Apple Pay - Site Reliability Engineer (SRE)
London, Greater London, United Kingdom
Software and Services
The Site Reliability Engineer position requires a mix of strategic engineering and technical operational experience. You will need an extensive background in supporting complex multi-tier systems at all levels from a monitoring and troubleshooting perspective. This engineer will be very customer focused and committed to delivering high quality experiences in line with business requirements. Your remit will involve hands-on site reliability engineering, but with a focus on improving efficiencies, replacing as far as possible manual tasks with automated solutions. The engineer will work closely with system engineers, network engineers, database administrators, developers, quality assurance, and information security teams to deliver high quality reliability across the platform. For this position, strict application security and high availability requirements must be balanced to achieve efficient solutions.

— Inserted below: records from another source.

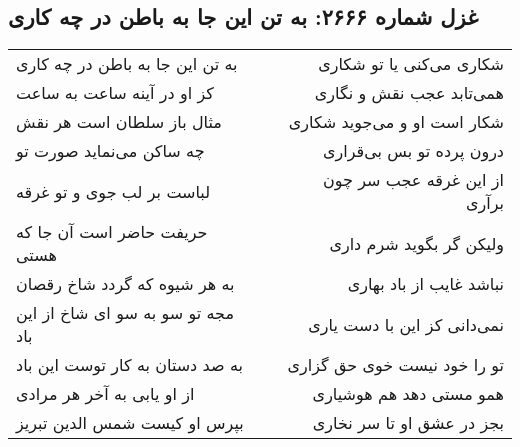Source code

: \begin{center}
\section*{غزل شماره ۲۶۶۶: به تن این جا به باطن در چه کاری}
\label{sec:2666}
\begin{longtable}{l p{0.5cm} r}
به تن این جا به باطن در چه کاری
&&
شکاری می‌کنی یا تو شکاری
\\
کز او در آینه ساعت به ساعت
&&
همی‌تابد عجب نقش و نگاری
\\
مثال باز سلطان است هر نقش
&&
شکار است او و می‌جوید شکاری
\\
چه ساکن می‌نماید صورت تو
&&
درون پرده تو بس بی‌قراری
\\
لباست بر لب جوی و تو غرقه
&&
از این غرقه عجب سر چون برآری
\\
حریفت حاضر است آن جا که هستی
&&
ولیکن گر بگوید شرم داری
\\
به هر شیوه که گردد شاخ رقصان
&&
نباشد غایب از باد بهاری
\\
مجه تو سو به سو ای شاخ از این باد
&&
نمی‌دانی کز این با دست یاری
\\
به صد دستان به کار توست این باد
&&
تو را خود نیست خوی حق گزاری
\\
از او یابی به آخر هر مرادی
&&
همو مستی دهد هم هوشیاری
\\
بپرس او کیست شمس الدین تبریز
&&
بجز در عشق او تا سر نخاری
\\
\end{longtable}
\end{center}
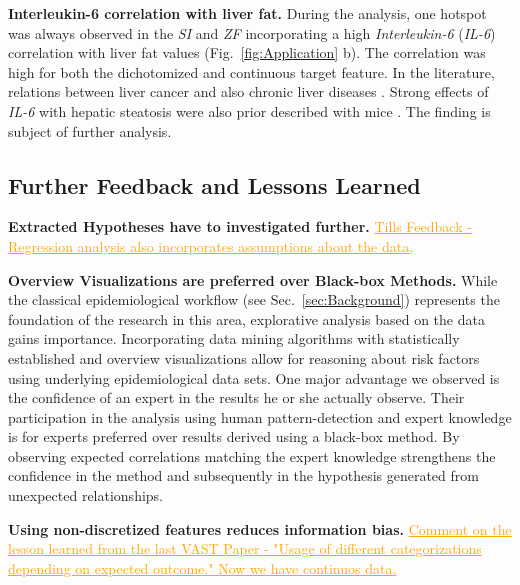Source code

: \documentclass[journal]{style/vgtc} 			          %
\newcommand{\com}[1]{\textcolor{orange}{\uline{#1}}}
\begin{document}
\textbf{Interleukin-6 correlation with liver fat.}
During the analysis, one hotspot was always observed in the \emph{SI} and \emph{ZF} incorporating a high \emph{Interleukin-6} (\emph{IL-6}) correlation with liver fat values (Fig.~\ref{fig:Application} b).
The correlation was high for both the dichotomized and continuous target feature.
In the literature, relations between liver cancer \cite{He2013} and also chronic liver diseases \cite{Streetz2003}.
Strong effects of \emph{IL-6} with hepatic steatosis were also prior described with mice \cite{Hong2004}.
The finding is subject of further analysis.
\subsection{Further Feedback and Lessons Learned} \label{Lessons Learned}
\textbf{Extracted Hypotheses have to investigated further.}
\com{Tills Feedback - Regression analysis also incorporates assumptions about the data, }

\textbf{Overview Visualizations are preferred over Black-box Methods.}
While the classical epidemiological workflow (see Sec.~\ref{sec:Background}) represents the foundation of the research in this area, explorative analysis based on the data gains importance.
Incorporating data mining algorithms with statistically established and overview visualizations allow for reasoning about risk factors using underlying epidemiological data sets.
One major advantage we observed is the confidence of an expert in the results he or she actually observe.
Their participation in the analysis using human pattern-detection and expert knowledge is for experts preferred over results derived using a black-box method.
By observing expected correlations matching the expert knowledge strengthens the confidence in the method and subsequently in the hypothesis generated from unexpected relationships.

\textbf{Using non-discretized features reduces information bias.}
\com{Comment on the lesson learned from the last VAST Paper - "Usage of different categorizations depending on expected outcome." Now we have continuos data.}
\end{document}
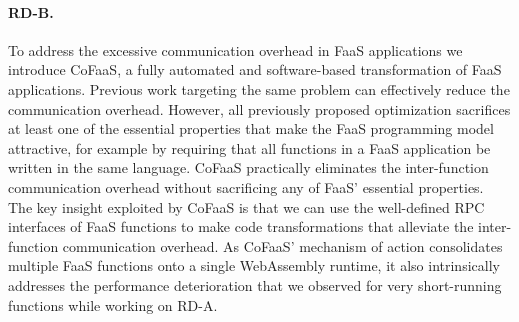 \documentclass[../main.tex]{subfiles}
\begin{document}
\begin{refsection}
\paragraph{RD-B.} To address the excessive communication overhead in FaaS
  applications we introduce CoFaaS, a fully automated and
  software-based transformation of FaaS applications. Previous work
  targeting the same problem can effectively reduce the communication
  overhead. However, all previously proposed optimization sacrifices
  at least one of the essential properties that make the FaaS
  programming model attractive, for example by requiring that all
  functions in a FaaS application be written in the same
  language. CoFaaS practically eliminates the inter-function
  communication overhead without sacrificing any of FaaS' essential
  properties. The key insight exploited by CoFaaS is that we can use
  the well-defined RPC interfaces of FaaS functions to make code
  transformations that alleviate the inter-function communication
  overhead. As CoFaaS' mechanism of action consolidates multiple FaaS
  functions onto a single WebAssembly runtime, it also intrinsically
  addresses the performance deterioration that we observed for very
  short-running functions while working on RD-A.





 


\ifx\chapincluded\undefined
  \printbibliography
  \end{refsection}
 \fi
\end{document}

- Experience in similar hands on support roles.
- Understanding of web service API’s, Internet architecture, and software development.
- Experience with enterprise monitoring tools such as Splunk, Nagios, Graphite, ELK etc. highly preferred.
- Ideally some experience with deployment and automation tools such as Ansible/Puppet/Chef.
- Understanding of standard networking protocols and components such as HTTP, DNS, TCP/IP, ICMP & Load Balancing.
- Familiarity with ITIL methodologies in incident management, problem management and change control.
- Experience with Java highly helpful.
You'll be ambitious with a passion for perfection, quality and detail. This person will need to gain a hands-on understanding of key day-to-day operational support and change tasks, working closely with fellow engineers to provide efficient solutions and produce high quality work. • Define and run incident management, problem management and change control. • Support the release of new services, through capacity planning, rollout planning and release management. • Collaborate with all partners to improve and define monitoring processes, SLA’s and critical metrics across the platform. • Help design and build automation tooling and supporting services. • Work directly with global SRE teams. • Supporting a 24x7 online environment as part of an on-call rotation.
Education & Experience
• BS or higher in a technical field or meaningful experience.
- • Ability to thoroughly understand custom solutions down to individual API calls.
- • A desire to ensure the best possible customer experience at all times.
- • A passion to identify processes that can be automated and improved.
- • Able to work with existing toolsets, and optimize their usage.
- • Set priorities and work efficiently in a fast-paced environment.
- • Explore and evaluate new technologies and solutions to push the capabilities forward, getting ahead of customers’ needs, innovate and continually improve.
- • Strong interpersonal skills and ability to work effectively across multiple business and technical teams.
- • Demonstrate ability to deliver results on time.